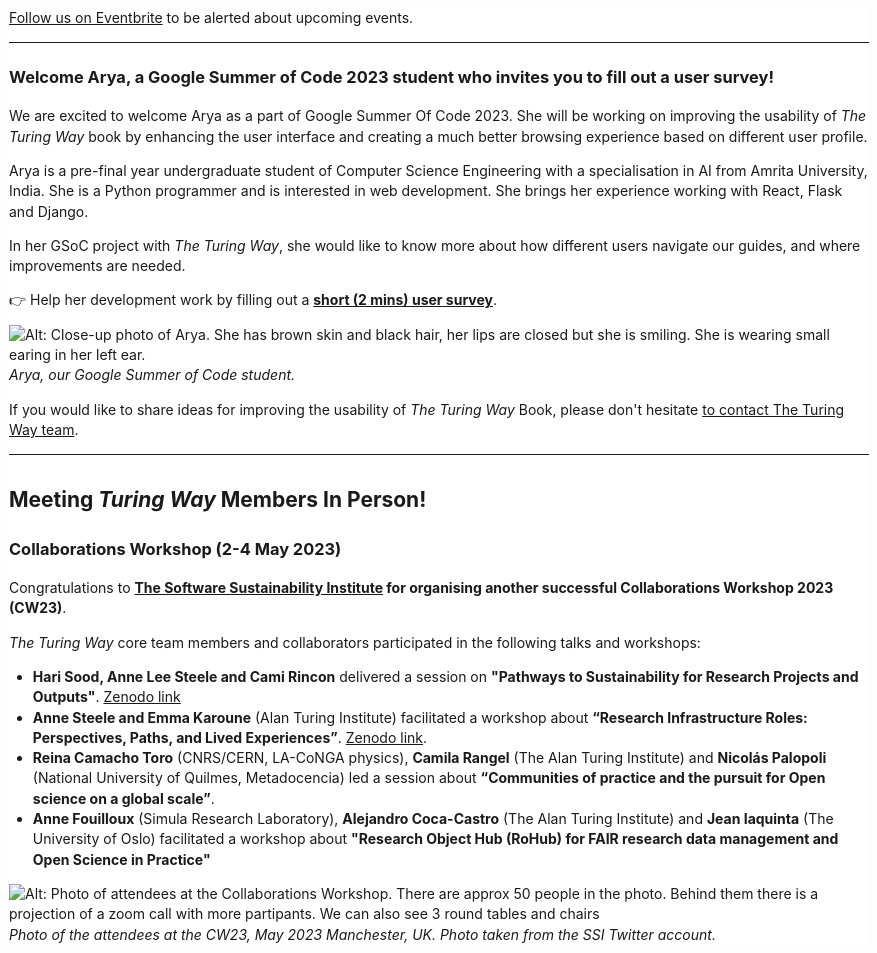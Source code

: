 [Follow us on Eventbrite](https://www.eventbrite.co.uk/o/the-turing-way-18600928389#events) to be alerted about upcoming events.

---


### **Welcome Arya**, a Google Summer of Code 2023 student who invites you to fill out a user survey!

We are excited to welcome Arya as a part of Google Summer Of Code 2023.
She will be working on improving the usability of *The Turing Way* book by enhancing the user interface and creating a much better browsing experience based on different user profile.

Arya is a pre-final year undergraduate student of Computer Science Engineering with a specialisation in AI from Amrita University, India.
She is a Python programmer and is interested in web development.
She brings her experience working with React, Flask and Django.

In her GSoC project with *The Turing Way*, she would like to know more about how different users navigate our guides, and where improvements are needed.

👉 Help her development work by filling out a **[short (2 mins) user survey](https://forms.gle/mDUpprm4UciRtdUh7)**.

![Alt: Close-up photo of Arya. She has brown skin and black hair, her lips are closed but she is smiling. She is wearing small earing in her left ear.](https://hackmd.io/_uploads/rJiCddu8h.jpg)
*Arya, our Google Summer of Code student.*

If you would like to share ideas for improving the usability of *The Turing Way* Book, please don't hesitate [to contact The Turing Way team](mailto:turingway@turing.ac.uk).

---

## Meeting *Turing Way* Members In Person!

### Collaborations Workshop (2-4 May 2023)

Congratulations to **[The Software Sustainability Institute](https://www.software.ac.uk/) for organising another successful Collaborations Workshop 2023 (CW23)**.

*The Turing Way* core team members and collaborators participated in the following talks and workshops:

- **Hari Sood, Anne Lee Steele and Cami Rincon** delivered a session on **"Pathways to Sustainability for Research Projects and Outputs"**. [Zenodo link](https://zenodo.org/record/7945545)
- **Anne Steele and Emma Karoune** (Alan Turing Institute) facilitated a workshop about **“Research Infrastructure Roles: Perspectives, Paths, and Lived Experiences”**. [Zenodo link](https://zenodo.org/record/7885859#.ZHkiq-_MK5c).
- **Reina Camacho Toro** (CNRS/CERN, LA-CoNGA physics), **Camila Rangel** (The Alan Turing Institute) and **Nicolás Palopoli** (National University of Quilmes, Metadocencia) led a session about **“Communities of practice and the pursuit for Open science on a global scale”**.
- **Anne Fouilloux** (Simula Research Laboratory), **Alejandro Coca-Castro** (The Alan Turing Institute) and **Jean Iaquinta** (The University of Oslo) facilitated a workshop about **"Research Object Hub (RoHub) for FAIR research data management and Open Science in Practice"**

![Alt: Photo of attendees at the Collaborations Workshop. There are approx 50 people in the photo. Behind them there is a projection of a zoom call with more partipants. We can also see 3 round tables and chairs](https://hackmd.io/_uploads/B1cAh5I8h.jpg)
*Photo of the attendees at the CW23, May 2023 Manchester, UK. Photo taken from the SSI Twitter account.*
· · · ·
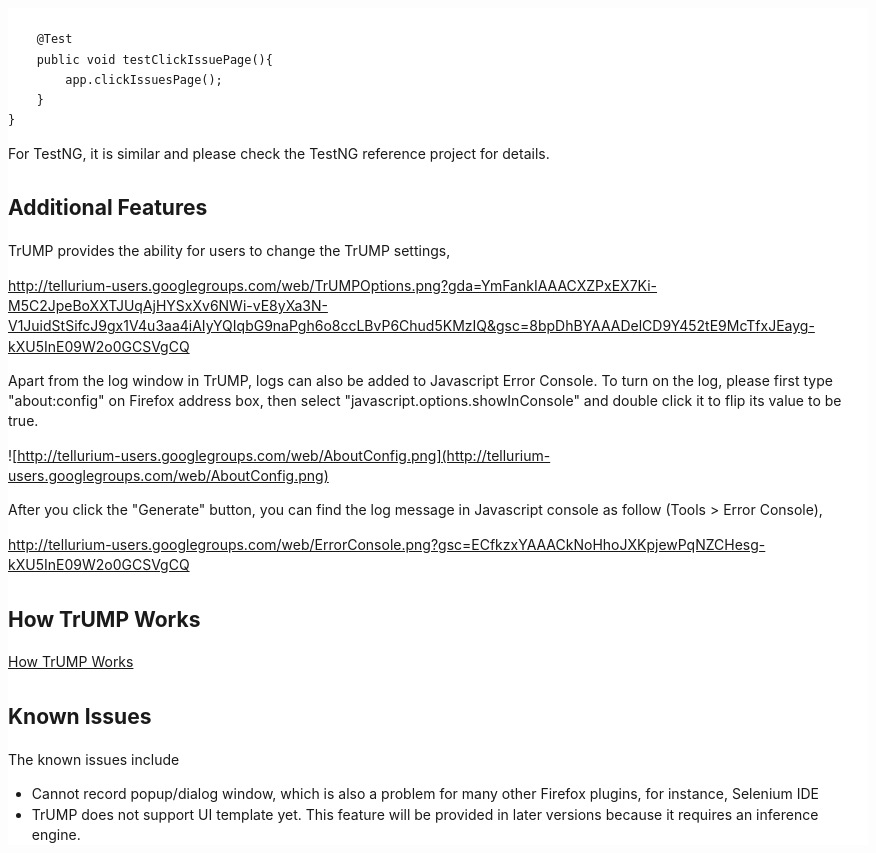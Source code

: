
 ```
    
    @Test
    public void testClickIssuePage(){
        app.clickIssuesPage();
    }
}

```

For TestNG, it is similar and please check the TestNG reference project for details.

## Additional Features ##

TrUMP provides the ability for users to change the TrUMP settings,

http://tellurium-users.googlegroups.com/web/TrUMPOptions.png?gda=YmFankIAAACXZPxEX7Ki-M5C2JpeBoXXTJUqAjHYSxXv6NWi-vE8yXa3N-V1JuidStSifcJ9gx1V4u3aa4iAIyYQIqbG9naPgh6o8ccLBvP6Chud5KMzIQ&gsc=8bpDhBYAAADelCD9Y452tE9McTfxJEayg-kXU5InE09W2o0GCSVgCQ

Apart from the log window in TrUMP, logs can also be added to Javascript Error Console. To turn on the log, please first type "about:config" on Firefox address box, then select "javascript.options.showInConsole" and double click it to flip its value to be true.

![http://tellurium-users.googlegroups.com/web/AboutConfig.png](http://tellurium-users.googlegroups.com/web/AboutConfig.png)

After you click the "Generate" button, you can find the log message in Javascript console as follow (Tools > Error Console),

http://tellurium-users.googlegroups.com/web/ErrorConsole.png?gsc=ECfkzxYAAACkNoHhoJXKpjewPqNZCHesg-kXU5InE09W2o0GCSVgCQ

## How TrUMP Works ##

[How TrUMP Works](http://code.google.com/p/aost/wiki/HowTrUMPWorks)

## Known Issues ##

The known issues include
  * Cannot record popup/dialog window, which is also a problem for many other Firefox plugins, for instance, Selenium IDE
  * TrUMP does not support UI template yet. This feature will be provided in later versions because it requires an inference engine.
· · · ·
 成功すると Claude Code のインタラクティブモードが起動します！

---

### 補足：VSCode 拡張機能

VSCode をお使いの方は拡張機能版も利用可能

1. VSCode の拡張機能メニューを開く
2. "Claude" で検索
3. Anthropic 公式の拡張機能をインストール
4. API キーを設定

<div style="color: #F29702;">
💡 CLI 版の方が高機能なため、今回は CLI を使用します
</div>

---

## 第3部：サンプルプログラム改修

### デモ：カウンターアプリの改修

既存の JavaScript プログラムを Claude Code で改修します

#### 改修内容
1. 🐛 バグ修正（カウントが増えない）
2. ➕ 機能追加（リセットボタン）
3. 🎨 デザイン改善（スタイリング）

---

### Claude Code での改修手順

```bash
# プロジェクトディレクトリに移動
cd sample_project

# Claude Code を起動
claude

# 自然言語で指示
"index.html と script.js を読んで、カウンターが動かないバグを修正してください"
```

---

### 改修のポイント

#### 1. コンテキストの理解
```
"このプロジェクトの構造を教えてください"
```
· · · ·
*How to complete this task:*
Pull out every line holding "attendees" from the records above, and copy it.

*Solution to this exercise:*
![Alt: Photo of attendees at the Collaborations Workshop. There are approx 50 people in the photo. Behind them there is a projection of a zoom call with more partipants. We can also see 3 round tables and chairs](https://hackmd.io/_uploads/B1cAh5I8h.jpg)
*Photo of the attendees at the CW23, May 2023 Manchester, UK. Photo taken from the SSI Twitter account.*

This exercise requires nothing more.